3000 ans après Ulysse
Éditions Edisens - 224 pages - 19€
Infos & réservation
Thème
En France, la politique aime la page blanche pour y laisser sa trace ; la géographie fournit la carte et la littérature prête sa boussole. Et pour qui ne croit pas en Dieu, la mythologie est un secours commode et un péché avouable. Et tant qu’à frapper à la porte de l’Olympe, Homère, c’est du sérieux. Sous le noble patronage de l’Odyssée, Jean Glavany, ancien ministre aujourd’hui conseiller général et toujours socialiste, publie donc un remake itératif de ce célèbre long voyage, le plus souvent seul et maître à bord de son périple.
Si l’ambition du titre est certaine, le contenu de l’ouvrage est plutôt spartiate sur l’épreuve du large, l’art pointu de la navigation, la silhouette troublante de ses côtes, l’âme rassasiée d’écume et d’étoiles. Ici c’est surtout au « bar des anglais », sur le pont supérieur, que la conversation travaille en accueillant des copains de passage dans le port de leur choix. On y rebat les idées « essentielles », on refait le monde – méditerranéen ou pas - à l’escale.
Points forts
S’associer à Homère, sans trop de droits d’auteur, se mettre dans son sillage, l’idée est louable pour un amateur capé de navigation à voile. A chaque appareillage, l’auteur emprunte au génial aveugle un bout de son chef-d'œuvre en guise de hors-d'œuvre. Dissertation « transverse » sur des objets géopolitiques, sociétaux, géographiques historiques ou politiques, M. Glavany a une idée maîtresse dans chaque port : pêle-mêle, le malheur apporté par les religions du Livre à l’opposé du paradis grec idéalisé de l’Olympe ; l’héroïsme de son père ; l’éternel conflit israélo-palestinien ; la République et les vrais républicains, dans son camp, cela va sans dire ; et Clémenceau, et la laïcité à la bonne franquette, et la culture corse, et la menace du plastique ; puis ses combats ministériels pour la pêche française.

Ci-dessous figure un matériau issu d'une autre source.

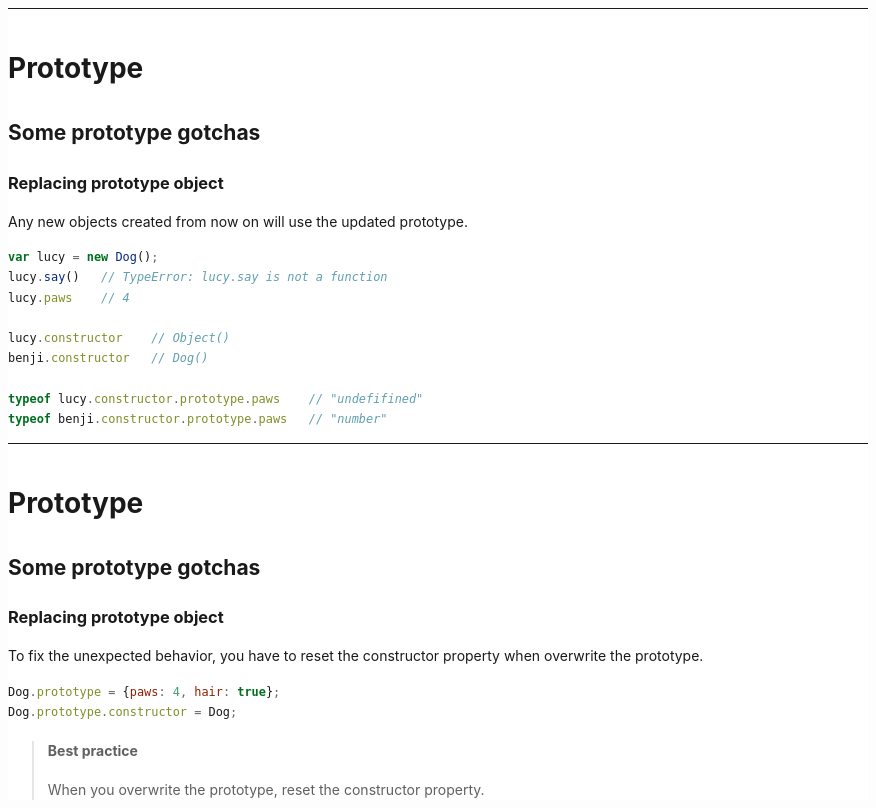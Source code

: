 - - -
# Prototype

## Some prototype gotchas

### Replacing prototype object

Any new objects created from now on will use the updated prototype.

```js
var lucy = new Dog();
lucy.say()   // TypeError: lucy.say is not a function
lucy.paws    // 4

lucy.constructor    // Object()
benji.constructor   // Dog()

typeof lucy.constructor.prototype.paws    // "undefifined"
typeof benji.constructor.prototype.paws   // "number"
```

- - -
# Prototype

## Some prototype gotchas

### Replacing prototype object

To fix the unexpected behavior, you have to reset the constructor property when overwrite the prototype.

```js
Dog.prototype = {paws: 4, hair: true};
Dog.prototype.constructor = Dog;
```

> #### Best practice
> When you overwrite the prototype, reset the constructor property.
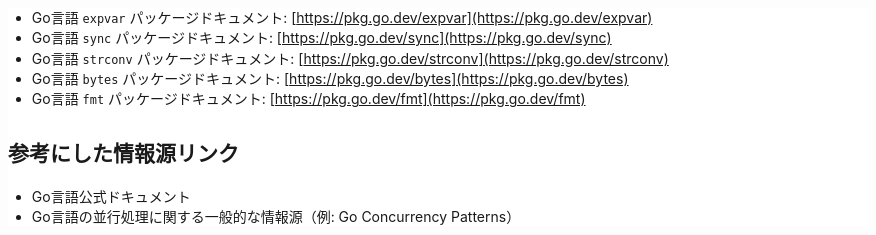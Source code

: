 *   Go言語 `expvar` パッケージドキュメント: [https://pkg.go.dev/expvar](https://pkg.go.dev/expvar)
*   Go言語 `sync` パッケージドキュメント: [https://pkg.go.dev/sync](https://pkg.go.dev/sync)
*   Go言語 `strconv` パッケージドキュメント: [https://pkg.go.dev/strconv](https://pkg.go.dev/strconv)
*   Go言語 `bytes` パッケージドキュメント: [https://pkg.go.dev/bytes](https://pkg.go.dev/bytes)
*   Go言語 `fmt` パッケージドキュメント: [https://pkg.go.dev/fmt](https://pkg.go.dev/fmt)

## 参考にした情報源リンク

*   Go言語公式ドキュメント
*   Go言語の並行処理に関する一般的な情報源（例: Go Concurrency Patterns）
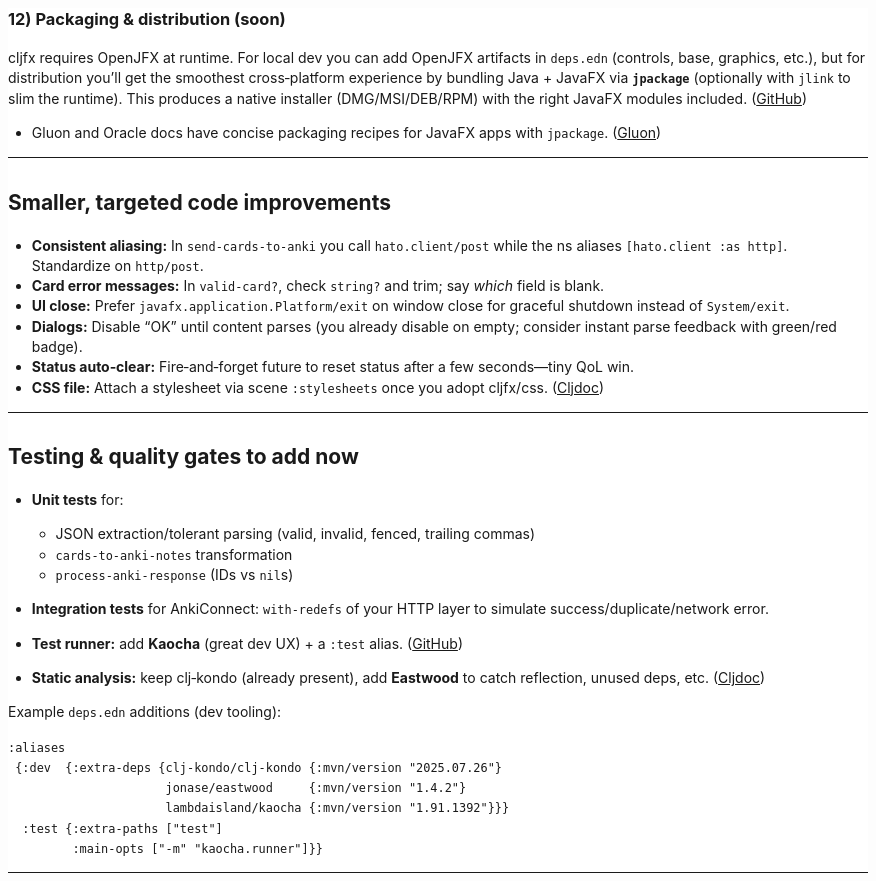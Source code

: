 
### 12) Packaging & distribution (soon)

cljfx requires OpenJFX at runtime. For local dev you can add OpenJFX artifacts in `deps.edn` (controls, base, graphics, etc.), but for distribution you’ll get the smoothest cross‑platform experience by bundling Java + JavaFX via **`jpackage`** (optionally with `jlink` to slim the runtime). This produces a native installer (DMG/MSI/DEB/RPM) with the right JavaFX modules included. ([GitHub][12])

* Gluon and Oracle docs have concise packaging recipes for JavaFX apps with `jpackage`. ([Gluon][13])

---

## Smaller, targeted code improvements

* **Consistent aliasing:** In `send-cards-to-anki` you call `hato.client/post` while the ns aliases `[hato.client :as http]`. Standardize on `http/post`.
* **Card error messages:** In `valid-card?`, check `string?` and trim; say *which* field is blank.
* **UI close:** Prefer `javafx.application.Platform/exit` on window close for graceful shutdown instead of `System/exit`.
* **Dialogs:** Disable “OK” until content parses (you already disable on empty; consider instant parse feedback with green/red badge).
* **Status auto‑clear:** Fire‑and‑forget future to reset status after a few seconds—tiny QoL win.
* **CSS file:** Attach a stylesheet via scene `:stylesheets` once you adopt cljfx/css. ([Cljdoc][10])

---

## Testing & quality gates to add now

* **Unit tests** for:

  * JSON extraction/tolerant parsing (valid, invalid, fenced, trailing commas)
  * `cards-to-anki-notes` transformation
  * `process-anki-response` (IDs vs `nil`s)
* **Integration tests** for AnkiConnect: `with-redefs` of your HTTP layer to simulate success/duplicate/network error.
* **Test runner:** add **Kaocha** (great dev UX) + a `:test` alias. ([GitHub][14])
* **Static analysis:** keep clj‑kondo (already present), add **Eastwood** to catch reflection, unused deps, etc. ([Cljdoc][15])

Example `deps.edn` additions (dev tooling):

```edn
:aliases
 {:dev  {:extra-deps {clj-kondo/clj-kondo {:mvn/version "2025.07.26"}
                      jonase/eastwood     {:mvn/version "1.4.2"}
                      lambdaisland/kaocha {:mvn/version "1.91.1392"}}}
  :test {:extra-paths ["test"]
         :main-opts ["-m" "kaocha.runner"]}}
```

---


[1]: https://github.com/cljfx/cljfx/blob/master/examples/e18_pure_event_handling.clj?utm_source=chatgpt.com "cljfx/examples/e18_pure_event_handling.clj at master - GitHub"
[2]: https://github.com/cljfx/cljfx/issues/79?utm_source=chatgpt.com "How best to deal with conditionals node? · Issue #79 · cljfx/cljfx"
[3]: https://guide.clojure.style/?utm_source=chatgpt.com "The Clojure Style Guide"
[4]: https://stackoverflow.com/questions/75060421/cljfx-how-renderer-works?utm_source=chatgpt.com "clojure - Cljfx: how renderer works - Stack Overflow"
[5]: https://github.com/cljfx/cljfx/blob/master/examples/e44_nested_form_view.clj?utm_source=chatgpt.com "cljfx/examples/e44_nested_form_view.clj at master - GitHub"
[6]: https://cljdoc.org/d/hato/hato/1.0.0/doc/readme?utm_source=chatgpt.com "Readme — hato 1.0.0 - cljdoc.org"
[7]: https://clojure.org/guides/spec?utm_source=chatgpt.com "Clojure - spec Guide"
[8]: https://git.foosoft.net/alex/anki-connect/src/commit/6316e9e76f4bf236d3aefd74ad84c19e77144bed/README.md?utm_source=chatgpt.com "anki-connect/README.md at 6316e9e76f4bf236d3aefd74ad84c19e77144bed"
[9]: https://git.foosoft.net/alex/anki-connect/src/commit/aea292f092e580ec58daf8ec835746b2f1caac6a/README.md?utm_source=chatgpt.com "anki-connect/README.md at aea292f092e580ec58daf8ec835746b2f1caac6a"
[10]: https://cljdoc.org/d/cljfx/cljfx/1.9.3/doc/readme?utm_source=chatgpt.com "Readme — cljfx 1.9.3 - cljdoc.org"
[11]: https://clojure.org/reference/multimethods?utm_source=chatgpt.com "Clojure - Multimethods and Hierarchies"
[12]: https://github.com/cljfx/cljfx/blob/master/deps.edn?utm_source=chatgpt.com "cljfx/deps.edn at master - GitHub"
[13]: https://gluonhq.com/products/javafx/?utm_source=chatgpt.com "JavaFX - Gluon"
[14]: https://github.com/lambdaisland/kaocha?utm_source=chatgpt.com "GitHub - lambdaisland/kaocha: Full featured next gen Clojure test runner"
[15]: https://cljdoc.org/d/clj-kondo/clj-kondo/2025.07.26/doc/configuration?utm_source=chatgpt.com "Configuration — clj-kondo 2025.07.26 - cljdoc.org"
[16]: https://gluonhq.github.io/knowledge-base/javafx/packaging/?utm_source=chatgpt.com "Packaging :: Getting Started with JavaFX - GitHub Pages"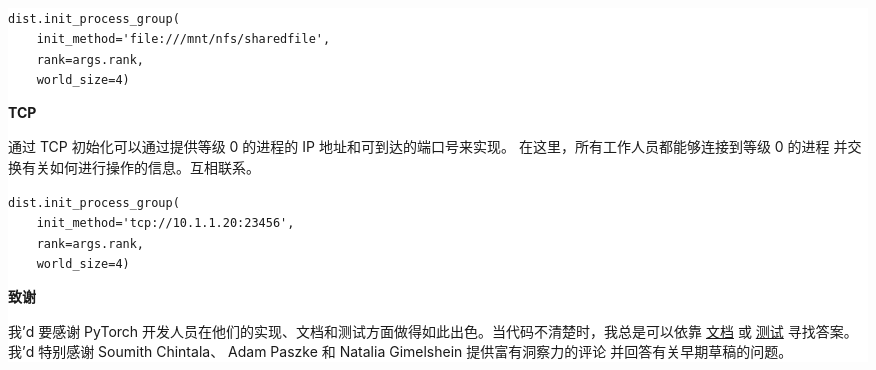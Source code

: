 


```
dist.init_process_group(
    init_method='file:///mnt/nfs/sharedfile',
    rank=args.rank,
    world_size=4)

```




**TCP**




 通过 TCP 初始化可以通过提供等级 0 的进程的 IP 地址和可到达的端口号来实现。
在这里，所有工作人员都能够连接到等级 0 的进程
并交换有关如何进行操作的信息。互相联系。






```
dist.init_process_group(
    init_method='tcp://10.1.1.20:23456',
    rank=args.rank,
    world_size=4)

```






**致谢**





 我’d 要感谢 PyTorch 开发人员在他们的实现、文档和测试方面做得如此出色。当代码不清楚时，我总是可以依靠
 [文档](https://pytorch.org/docs/stable/distributed.html)
 或
 [测试](https://github.com/pytorch/pytorch/tree/master/test/distributed) 
 寻找答案。我’d 特别感谢 Soumith Chintala、
Adam Paszke 和 Natalia Gimelshein 提供富有洞察力的评论
并回答有关早期草稿的问题。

Calquée sur la navigation d’Ulysse, notre héros concentre ici cinquante ans de souvenirs en mer. Il remercie souvent l’amitié très chère de ses « copains d’abord ». Dans quatorze pages du livre, côté gauche bien sûr, il n’oublie pas, avant de prendre un nouveau cap, de déclarer poétiquement sa flamme à cette mer-femme aimée.
Quelques réserves
Le plus difficile est de savoir, une fois lu, où ranger ce livre. Ni mémoires de marin, ni journal de voyage, ni roman de la civilisation de la Mare Nostrum, ni guide du routard amariné, ces randonnées salées et « sympa », comme dit Olivier de Kersauzon en 4ème de couverture, trouveront avec peine leur place en cabine malgré quelques beaux passages étroits.
Encore un mot...
« En Atlantique on calcule, alors qu’en Méditerranée on réagit » rappelle l’auteur. A 3000 ans de distance, pour y avoir expérimenté quelques navigations plus modestes et essuyé qu’une seule tempête, j’aurais choisi, à la barre d’un tel projet, un plus humble parrainage pour cette odyssée personnelle. Cette Méditerranée-là a beaucoup de certitudes mais manque à son profond mystère.
Une phrase
Combien de fois, en Méditerranée, ai-je senti la terre avant de la voir ?
On ne vivait pas, alors, ce que j’appelle un « déraillement civilisationnel ».
Cette mer tellement belle qu’elle rend fou et qu’elle tue.
(…) au début de l’histoire des ports était le vent.
Comme Ulysse en son temps : comprendre et savoir.
Les monothéismes, au fond, se fichent de la mer, ils se servent d’elle.
Cette étape est celle de l’esthétisme : la parole est à la beauté !
L'auteur
Après une longue carrière en politique, Jean Glavany, né en 1949, après des responsabilités nationales (chef de cabinet de F. Mitterrand, secrétaire d’état, ministre de l’agriculture et de la pêche, député socialiste pendant 25 ans) reste engagé, comme conseiller général, dans la vie publique tout en continuant à naviguer, sa passion. Il est l’auteur de plusieurs livres parmi lesquels : Sport et socialisme (1981), Mitterrand, Jospin et nous (1998), Le cap et la route (2005), La laïcité, un combat pour la paix (2011), La mer est toujours ronde (2014).